[Saved entries]
------------------------------------------------

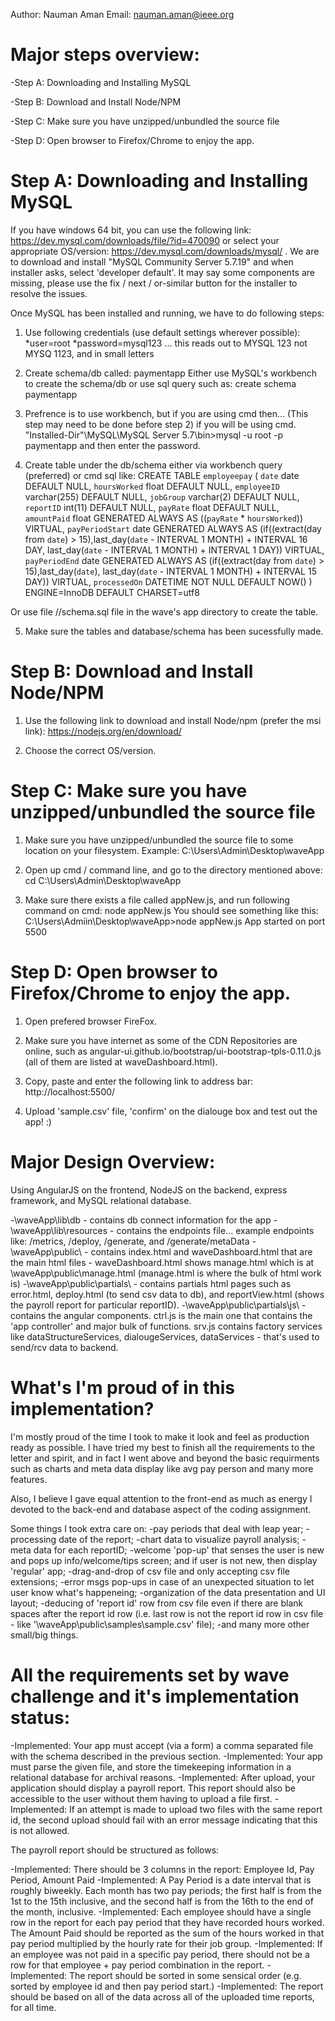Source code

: Author: Nauman Aman
Email: nauman.aman@ieee.org

# Major steps overview:

-Step A: Downloading and Installing MySQL

-Step B: Download and Install Node/NPM

-Step C: Make sure you have unzipped/unbundled the source file 

-Step D: Open browser to Firefox/Chrome to enjoy the app.


# Step A: Downloading and Installing MySQL

If you have windows 64 bit, you can use the following link: https://dev.mysql.com/downloads/file/?id=470090 or select your appropriate OS/version: https://dev.mysql.com/downloads/mysql/ .
We are to download and install "MySQL Community Server 5.7.19" and when installer asks, select 'developer default'. It may say some components are missing, please use the fix / next / or-similar button for the installer to resolve the issues.

Once MySQL has been installed and running, we have to do following steps:

1) Use following credentials (use default settings wherever possible):
*user=root
*password=mysql123    ... this reads out to MYSQL 123 not MYSQ 1123, and in small letters

2) Create schema/db called: paymentapp
Either use MySQL's workbench to create the schema/db or use sql query such as: create schema paymentapp

3) Prefrence is to use workbench, but if you are using cmd then... (This step may need to be done before step 2) if you will be using cmd. "Installed-Dir"\MySQL\MySQL Server 5.7\bin>mysql -u root -p paymentapp
and then enter the password.

4) Create table under the db/schema either via workbench query (preferred) or cmd sql like:
CREATE TABLE `employeepay` (
  `date` date DEFAULT NULL,
  `hoursWorked` float DEFAULT NULL,
  `employeeID` varchar(255) DEFAULT NULL,
  `jobGroup` varchar(2) DEFAULT NULL,
  `reportID` int(11) DEFAULT NULL,
  `payRate` float DEFAULT NULL,
  `amountPaid` float GENERATED ALWAYS AS ((`payRate` * `hoursWorked`)) VIRTUAL,
  `payPeriodStart` date GENERATED ALWAYS AS (if((extract(day from `date`) > 15),last_day(`date` - INTERVAL 1 MONTH) + INTERVAL 16 DAY, last_day(`date` - INTERVAL 1 MONTH) + INTERVAL 1 DAY)) VIRTUAL,
  `payPeriodEnd` date GENERATED ALWAYS AS (if((extract(day from `date`) > 15),last_day(`date`), last_day(`date` - INTERVAL 1 MONTH) + INTERVAL 15 DAY)) VIRTUAL,
  `processedOn` DATETIME NOT NULL DEFAULT NOW()
  ) ENGINE=InnoDB DEFAULT CHARSET=utf8
  
Or use file //schema.sql file in the wave's app directory to create the table.

5) Make sure the tables and database/schema has been sucessfully made.



# Step B: Download and Install Node/NPM

1) Use the following link to download and install Node/npm (prefer the msi link): https://nodejs.org/en/download/

2) Choose the correct OS/version.




# Step C: Make sure you have unzipped/unbundled the source file 

1) Make sure you have unzipped/unbundled the source file to some location on your filesystem. Example: C:\Users\Admin\Desktop\waveApp

2) Open up cmd / command line, and go to the directory mentioned above: cd C:\Users\Admin\Desktop\waveApp

3) Make sure there exists a file called appNew.js, and run following command on cmd: node appNew.js
You should see something like this:
				C:\Users\Admiin\Desktop\waveApp>node appNew.js
				App started on port 5500
				
				
				
# Step D: Open browser to Firefox/Chrome to enjoy the app.

1) Open prefered browser FireFox.

2) Make sure you have internet as some of the CDN Repositories are online, such as angular-ui.github.io/bootstrap/ui-bootstrap-tpls-0.11.0.js (all of them are listed at waveDashboard.html).

3) Copy, paste and enter the following link to address bar: http://localhost:5500/

4) Upload 'sample.csv' file, 'confirm' on the dialouge box and test out the app! :)




# Major Design Overview:
Using AngularJS on the frontend, NodeJS on the backend, express framework, and MySQL relational database.

-\\waveApp\lib\db - contains db connect information for the app
-\\waveApp\lib\resources - contains the endpoints file... example endpoints like: /metrics, /deploy, /generate, and /generate/metaData
-\\waveApp\public\ - contains index.html and waveDashboard.html that are the main html files - waveDashboard.html shows manage.html which is at \\waveApp\public\manage.html (manage.html is where the bulk of html work is)
-\\waveApp\public\partials\ - contains partials html pages such as error.html, deploy.html (to send csv data to db), and reportView.html (shows the payroll report for particular reportID).
-\\waveApp\public\partials\js\ - contains the angular components. ctrl.js is the main one that contains the 'app controller' and major bulk of functions. srv.js contains factory services like dataStructureServices, dialougeServices, dataServices - that's used to send/rcv data to backend.




# What's I'm proud of in this implementation?

I'm mostly proud of the time I took to make it look and feel as production ready as possible. I have tried my best to finish all the requirements to the letter and spirit, and in fact I went above and beyond the basic requirments such as charts and meta data display like avg pay person and many more features.

Also, I believe I gave equal attention to the front-end as much as energy I devoted to the back-end and database aspect of the coding assignment.

Some things I took extra care on: 
-pay periods that deal with leap year;
-processing date of the report;
-chart data to visualize payroll analysis;
-meta data for each reportID;
-welcome 'pop-up' that senses the user is new and pops up info/welcome/tips screen; and if user is not new, then display 'regular' app;
-drag-and-drop of csv file and only accepting csv file extensions;
-error msgs pop-ups in case of an unexpected situation to let user know what's happeneing;
-organization of the data presentation and UI layout;
-deducing of 'report id' row from csv file even if there are blank spaces after the report id row (i.e. last row is not the report id row in csv file - like '\\waveApp\public\samples\sample.csv' file);
-and many more other small/big things.




# All the requirements set by wave challenge and it's implementation status:

-Implemented:    Your app must accept (via a form) a comma separated file with the schema described in the previous section.
-Implemented:    Your app must parse the given file, and store the timekeeping information in a relational database for archival reasons.
-Implemented:    After upload, your application should display a payroll report. This report should also be accessible to the user without them having to upload a file first.
-Implemented:    If an attempt is made to upload two files with the same report id, the second upload should fail with an error message indicating that this is not allowed.

The payroll report should be structured as follows:

-Implemented:    There should be 3 columns in the report: Employee Id, Pay Period, Amount Paid
-Implemented:    A Pay Period is a date interval that is roughly biweekly. Each month has two pay periods; the first half is from the 1st to the 15th inclusive, and the second half is from the 16th to the end of the month, inclusive.
-Implemented:    Each employee should have a single row in the report for each pay period that they have recorded hours worked. The Amount Paid should be reported as the sum of the hours worked in that pay period multiplied by the hourly rate for their job group.
-Implemented:    If an employee was not paid in a specific pay period, there should not be a row for that employee + pay period combination in the report.
-Implemented:    The report should be sorted in some sensical order (e.g. sorted by employee id and then pay period start.)
-Implemented:    The report should be based on all of the data across all of the uploaded time reports, for all time.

------------------------------------------------

- _WHAT THE TASK REQUIRES_
Return each line in the records that holds the string "hoursWorked".

- _ANSWER_
  `hoursWorked` float DEFAULT NULL,
  `amountPaid` float GENERATED ALWAYS AS ((`payRate` * `hoursWorked`)) VIRTUAL,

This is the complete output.